Shopify has a financing program, Shopify Capital, which offers cash advances to qualified Canadian Shopify clients.
- Export Development Canada (EDC)
EDC offers financial support for Canadian companies through the Business Credit Availability Program (BCAP) Guarantee. The program can provide a guarantee to your financial institution that will allow you to obtain new or increased lines of credit or loans in response to the COVID-19 pandemic.
The post-pandemic role of e-commerce
The advantages and disadvantages of e-commerce were well known before the onset of the pandemic. But successful e-commerce vendors have found ways to diminish the negatives and build up the positives in response to COVID-19. That’s reflected in the e-commerce growth rates we’ve been seeing.

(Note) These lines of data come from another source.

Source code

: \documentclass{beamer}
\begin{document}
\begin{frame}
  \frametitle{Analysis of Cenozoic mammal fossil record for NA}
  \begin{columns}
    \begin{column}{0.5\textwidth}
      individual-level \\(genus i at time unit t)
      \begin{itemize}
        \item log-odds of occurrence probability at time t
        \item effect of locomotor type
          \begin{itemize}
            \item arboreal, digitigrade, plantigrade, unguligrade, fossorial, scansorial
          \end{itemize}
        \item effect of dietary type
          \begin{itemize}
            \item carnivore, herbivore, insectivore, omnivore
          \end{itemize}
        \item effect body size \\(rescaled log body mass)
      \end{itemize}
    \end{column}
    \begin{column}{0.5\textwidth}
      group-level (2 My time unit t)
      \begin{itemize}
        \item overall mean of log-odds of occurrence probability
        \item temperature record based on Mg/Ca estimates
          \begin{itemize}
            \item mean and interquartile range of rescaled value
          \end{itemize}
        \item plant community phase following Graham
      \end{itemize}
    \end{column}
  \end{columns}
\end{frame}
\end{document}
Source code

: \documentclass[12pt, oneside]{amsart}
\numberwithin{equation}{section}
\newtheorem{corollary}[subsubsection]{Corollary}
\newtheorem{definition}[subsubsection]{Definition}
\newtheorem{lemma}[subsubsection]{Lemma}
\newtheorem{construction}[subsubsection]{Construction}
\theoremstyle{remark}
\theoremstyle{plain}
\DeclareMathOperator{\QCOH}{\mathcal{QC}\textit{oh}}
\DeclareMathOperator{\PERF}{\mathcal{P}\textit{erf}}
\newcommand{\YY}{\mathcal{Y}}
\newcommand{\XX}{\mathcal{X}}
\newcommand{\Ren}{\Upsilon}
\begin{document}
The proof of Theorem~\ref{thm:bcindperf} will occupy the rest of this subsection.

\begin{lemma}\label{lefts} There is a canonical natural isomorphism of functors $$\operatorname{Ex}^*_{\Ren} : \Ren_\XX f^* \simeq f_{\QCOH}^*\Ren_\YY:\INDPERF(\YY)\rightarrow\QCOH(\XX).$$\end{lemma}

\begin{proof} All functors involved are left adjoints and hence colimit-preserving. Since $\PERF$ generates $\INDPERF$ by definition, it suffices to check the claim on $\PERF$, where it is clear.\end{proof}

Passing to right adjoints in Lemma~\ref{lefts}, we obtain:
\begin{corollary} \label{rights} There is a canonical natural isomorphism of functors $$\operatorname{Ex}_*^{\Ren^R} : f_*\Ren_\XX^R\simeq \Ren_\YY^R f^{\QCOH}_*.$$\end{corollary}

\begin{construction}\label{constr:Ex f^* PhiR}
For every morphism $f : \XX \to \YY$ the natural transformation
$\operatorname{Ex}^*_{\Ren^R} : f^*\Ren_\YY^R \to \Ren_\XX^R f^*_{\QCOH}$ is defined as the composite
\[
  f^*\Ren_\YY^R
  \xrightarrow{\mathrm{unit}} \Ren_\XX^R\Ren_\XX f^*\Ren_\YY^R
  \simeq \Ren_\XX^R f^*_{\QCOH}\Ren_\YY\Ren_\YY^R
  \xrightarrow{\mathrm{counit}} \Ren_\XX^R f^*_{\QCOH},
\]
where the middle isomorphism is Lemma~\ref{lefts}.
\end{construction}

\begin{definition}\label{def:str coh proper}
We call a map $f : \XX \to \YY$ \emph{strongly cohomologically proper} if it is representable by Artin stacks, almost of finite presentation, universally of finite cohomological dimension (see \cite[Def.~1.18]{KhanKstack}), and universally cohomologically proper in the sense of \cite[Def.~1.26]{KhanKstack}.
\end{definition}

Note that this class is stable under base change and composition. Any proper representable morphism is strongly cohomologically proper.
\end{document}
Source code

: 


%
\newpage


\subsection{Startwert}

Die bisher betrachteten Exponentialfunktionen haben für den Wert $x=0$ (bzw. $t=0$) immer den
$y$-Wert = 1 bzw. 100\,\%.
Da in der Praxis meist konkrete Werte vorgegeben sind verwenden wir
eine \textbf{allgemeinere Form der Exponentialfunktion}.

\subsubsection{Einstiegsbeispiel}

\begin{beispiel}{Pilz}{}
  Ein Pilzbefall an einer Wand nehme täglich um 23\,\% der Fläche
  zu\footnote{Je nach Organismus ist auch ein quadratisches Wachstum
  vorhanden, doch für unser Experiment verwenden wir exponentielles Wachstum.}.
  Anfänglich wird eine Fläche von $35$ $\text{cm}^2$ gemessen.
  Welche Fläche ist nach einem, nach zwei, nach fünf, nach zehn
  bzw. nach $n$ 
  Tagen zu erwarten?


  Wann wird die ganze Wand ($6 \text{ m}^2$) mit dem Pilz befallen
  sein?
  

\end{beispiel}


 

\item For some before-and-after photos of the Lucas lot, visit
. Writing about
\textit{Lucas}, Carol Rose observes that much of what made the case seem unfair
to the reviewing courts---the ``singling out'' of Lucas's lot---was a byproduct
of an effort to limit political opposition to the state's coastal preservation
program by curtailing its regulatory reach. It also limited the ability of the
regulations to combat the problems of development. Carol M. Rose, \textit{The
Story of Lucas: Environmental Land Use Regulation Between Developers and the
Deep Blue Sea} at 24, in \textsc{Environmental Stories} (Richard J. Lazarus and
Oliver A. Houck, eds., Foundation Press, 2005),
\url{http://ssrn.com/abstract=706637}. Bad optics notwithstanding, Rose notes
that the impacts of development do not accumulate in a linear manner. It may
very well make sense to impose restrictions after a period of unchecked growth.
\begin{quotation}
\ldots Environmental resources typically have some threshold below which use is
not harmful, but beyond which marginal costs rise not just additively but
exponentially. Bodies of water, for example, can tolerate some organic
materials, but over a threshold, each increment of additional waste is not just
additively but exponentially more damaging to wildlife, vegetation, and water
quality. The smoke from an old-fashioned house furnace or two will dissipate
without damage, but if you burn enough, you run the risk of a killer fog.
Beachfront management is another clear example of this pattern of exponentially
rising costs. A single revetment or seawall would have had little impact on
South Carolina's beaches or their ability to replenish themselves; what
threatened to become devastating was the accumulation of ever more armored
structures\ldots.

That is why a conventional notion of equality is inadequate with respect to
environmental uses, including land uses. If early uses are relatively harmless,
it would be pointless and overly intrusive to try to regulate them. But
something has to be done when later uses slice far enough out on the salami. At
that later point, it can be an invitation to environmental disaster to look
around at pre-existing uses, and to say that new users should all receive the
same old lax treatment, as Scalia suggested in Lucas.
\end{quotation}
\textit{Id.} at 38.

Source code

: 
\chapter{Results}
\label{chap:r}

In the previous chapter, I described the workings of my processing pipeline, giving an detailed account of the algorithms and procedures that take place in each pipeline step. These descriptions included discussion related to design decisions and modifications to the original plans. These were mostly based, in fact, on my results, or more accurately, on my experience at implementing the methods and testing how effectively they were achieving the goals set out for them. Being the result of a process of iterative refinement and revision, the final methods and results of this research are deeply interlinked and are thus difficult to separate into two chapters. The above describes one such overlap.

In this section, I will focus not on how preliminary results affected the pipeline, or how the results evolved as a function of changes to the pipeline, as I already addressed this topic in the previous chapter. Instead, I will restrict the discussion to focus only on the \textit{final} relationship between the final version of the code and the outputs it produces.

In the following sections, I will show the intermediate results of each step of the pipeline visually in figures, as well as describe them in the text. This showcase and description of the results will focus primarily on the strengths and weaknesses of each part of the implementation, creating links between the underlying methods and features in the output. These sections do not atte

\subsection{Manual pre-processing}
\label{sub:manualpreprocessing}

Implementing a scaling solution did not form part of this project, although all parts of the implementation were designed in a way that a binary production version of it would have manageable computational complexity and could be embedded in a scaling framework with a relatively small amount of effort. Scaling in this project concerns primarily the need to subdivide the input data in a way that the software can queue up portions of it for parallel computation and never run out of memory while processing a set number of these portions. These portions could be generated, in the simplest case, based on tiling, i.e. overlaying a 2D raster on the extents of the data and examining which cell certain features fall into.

That said, there’s no likelihood that brick-and-mortar stores will become extinct—they have special advantages of their own, and will continue to be a vibrant part of the retail mix. But there is little doubt that consumers will continue to propel steady e-commerce growth in the post-COVID economy. Companies that adapt quickly to this evolution and integrate e-commerce into their development will be the successes of the future. So if you aren’t already preparing to join them, this would be an excellent time to begin!